Work to be completed:
Read the lines of the data below and retrieve those with "class".

[[ Listed records open ]]

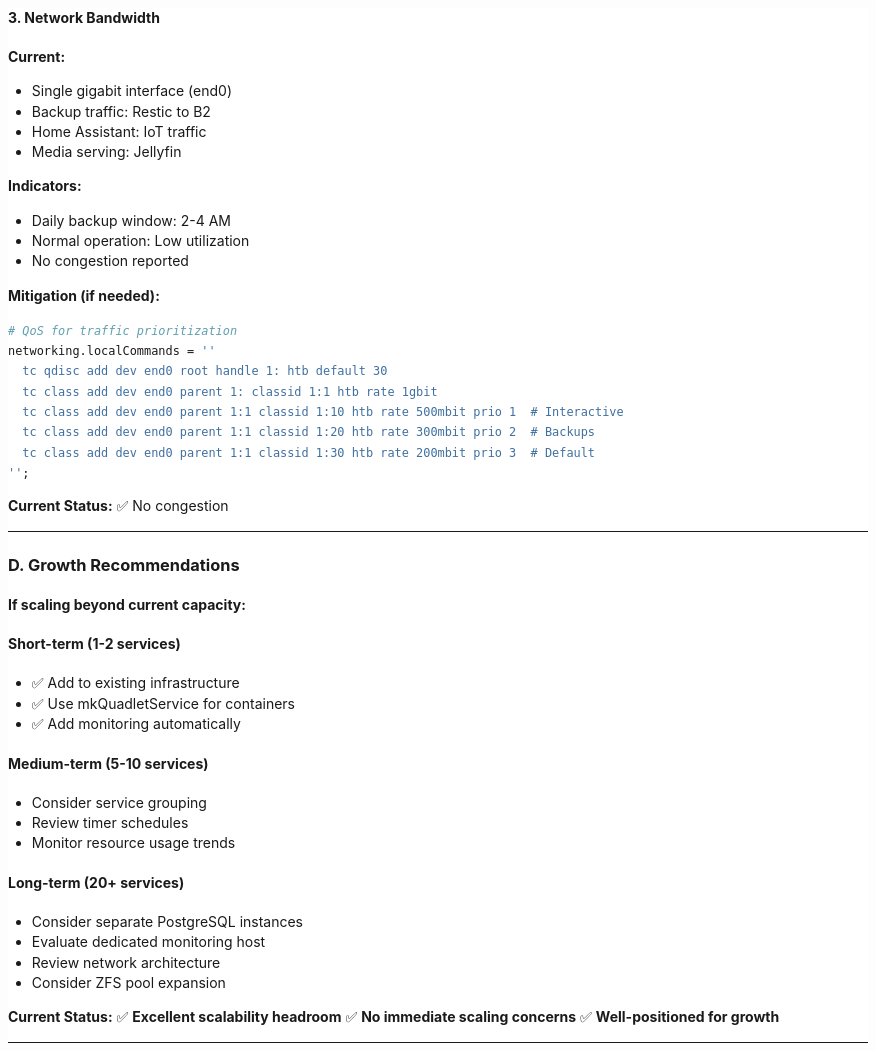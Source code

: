 #### 3. Network Bandwidth

**Current:**
- Single gigabit interface (end0)
- Backup traffic: Restic to B2
- Home Assistant: IoT traffic
- Media serving: Jellyfin

**Indicators:**
- Daily backup window: 2-4 AM
- Normal operation: Low utilization
- No congestion reported

**Mitigation (if needed):**
```nix
# QoS for traffic prioritization
networking.localCommands = ''
  tc qdisc add dev end0 root handle 1: htb default 30
  tc class add dev end0 parent 1: classid 1:1 htb rate 1gbit
  tc class add dev end0 parent 1:1 classid 1:10 htb rate 500mbit prio 1  # Interactive
  tc class add dev end0 parent 1:1 classid 1:20 htb rate 300mbit prio 2  # Backups
  tc class add dev end0 parent 1:1 classid 1:30 htb rate 200mbit prio 3  # Default
'';
```

**Current Status:** ✅ No congestion

---

### D. Growth Recommendations

**If scaling beyond current capacity:**

#### Short-term (1-2 services)
- ✅ Add to existing infrastructure
- ✅ Use mkQuadletService for containers
- ✅ Add monitoring automatically

#### Medium-term (5-10 services)
- Consider service grouping
- Review timer schedules
- Monitor resource usage trends

#### Long-term (20+ services)
- Consider separate PostgreSQL instances
- Evaluate dedicated monitoring host
- Review network architecture
- Consider ZFS pool expansion

**Current Status:**
✅ **Excellent scalability headroom**
✅ **No immediate scaling concerns**
✅ **Well-positioned for growth**

---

[[ Listed records closed ]]

Answer section:
  tc class add dev end0 parent 1: classid 1:1 htb rate 1gbit
  tc class add dev end0 parent 1:1 classid 1:10 htb rate 500mbit prio 1  # Interactive
  tc class add dev end0 parent 1:1 classid 1:20 htb rate 300mbit prio 2  # Backups
  tc class add dev end0 parent 1:1 classid 1:30 htb rate 200mbit prio 3  # Default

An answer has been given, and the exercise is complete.